- WHAT YOU SHOULD DO
In your copy of the data, omit the pictures and keep all else exactly as given.

- PROVIDED DATA

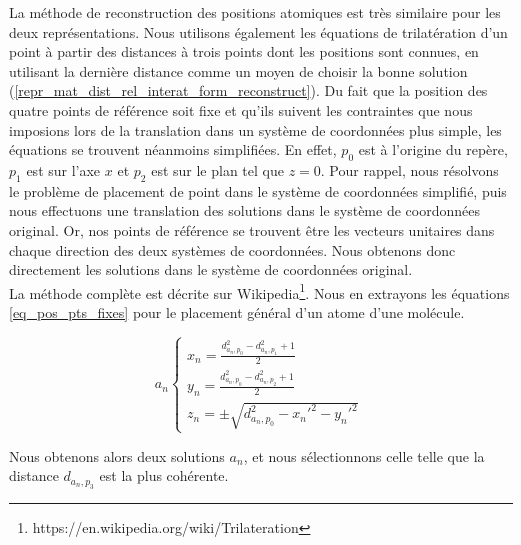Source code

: \par La méthode de reconstruction des positions atomiques est très similaire pour les deux représentations. Nous utilisons également les équations de trilatération d'un point à partir des distances à trois points dont les positions sont connues, en utilisant la dernière distance comme un moyen de choisir la bonne solution (\ref{repr_mat_dist_rel_interat_form_reconstruct}). Du fait que la position des quatre points de référence soit fixe et qu'ils suivent les contraintes que nous imposions lors de la translation dans un système de coordonnées plus simple, les équations se trouvent néanmoins simplifiées. En effet, $p_0$ est à l'origine du repère, $p_1$ est sur l'axe $x$ et $p_2$ est sur le plan tel que $z=0$. Pour rappel, nous résolvons le problème de placement de point dans le système de coordonnées simplifié, puis nous effectuons une translation des solutions dans le système de coordonnées original. Or, nos points de référence se trouvent être les vecteurs unitaires dans chaque direction des deux systèmes de coordonnées. Nous obtenons donc directement les solutions dans le système de coordonnées original. \\
La méthode complète est décrite sur Wikipedia\footnote{https://en.wikipedia.org/wiki/Trilateration}. Nous en extrayons les équations \eqref{eq_pos_pts_fixes} pour le placement général d'un atome d'une molécule.


\begin{equation}
a_{n}\left \{
   	\begin{array}{l}
      x_{n}= \frac{d_{a_{n},p_{0}}^2 - d_{a_{n},p_{1}}^2 + 1}{2}\\
      y_{n}= \frac{d_{a_{n},p_{0}}^2 - d_{a_{n},p_{2}}^2 + 1}{2}\\
	  z_{n}= \pm\sqrt{d_{a_{n},p_{0}}^2 - x_{n}'^2 - y_{n}'^2}
   	\end{array}
   	\right .
   	\:
   	\label{eq_pos_pts_fixes}
\end{equation}

\vspace{0.4cm}

Nous obtenons alors deux solutions $a_n$, et nous sélectionnons celle telle que la distance $d_{a_{n},p_{3}}$ est la plus cohérente.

- SOLVED EXERCISE
Source code

: \par La méthode de reconstruction des positions atomiques est très similaire pour les deux représentations. Nous utilisons également les équations de trilatération d'un point à partir des distances à trois points dont les positions sont connues, en utilisant la dernière distance comme un moyen de choisir la bonne solution (\ref{repr_mat_dist_rel_interat_form_reconstruct}). Du fait que la position des quatre points de référence soit fixe et qu'ils suivent les contraintes que nous imposions lors de la translation dans un système de coordonnées plus simple, les équations se trouvent néanmoins simplifiées. En effet, $p_0$ est à l'origine du repère, $p_1$ est sur l'axe $x$ et $p_2$ est sur le plan tel que $z=0$. Pour rappel, nous résolvons le problème de placement de point dans le système de coordonnées simplifié, puis nous effectuons une translation des solutions dans le système de coordonnées original. Or, nos points de référence se trouvent être les vecteurs unitaires dans chaque direction des deux systèmes de coordonnées. Nous obtenons donc directement les solutions dans le système de coordonnées original. \\
La méthode complète est décrite sur Wikipedia\footnote{https://en.wikipedia.org/wiki/Trilateration}. Nous en extrayons les équations \eqref{eq_pos_pts_fixes} pour le placement général d'un atome d'une molécule.


\begin{equation}
a_{n}\left \{
   	\begin{array}{l}
      x_{n}= \frac{d_{a_{n},p_{0}}^2 - d_{a_{n},p_{1}}^2 + 1}{2}\\
      y_{n}= \frac{d_{a_{n},p_{0}}^2 - d_{a_{n},p_{2}}^2 + 1}{2}\\
	  z_{n}= \pm\sqrt{d_{a_{n},p_{0}}^2 - x_{n}'^2 - y_{n}'^2}
   	\end{array}
   	\right .
   	\:
   	\label{eq_pos_pts_fixes}
\end{equation}

\vspace{0.4cm}

Nous obtenons alors deux solutions $a_n$, et nous sélectionnons celle telle que la distance $d_{a_{n},p_{3}}$ est la plus cohérente.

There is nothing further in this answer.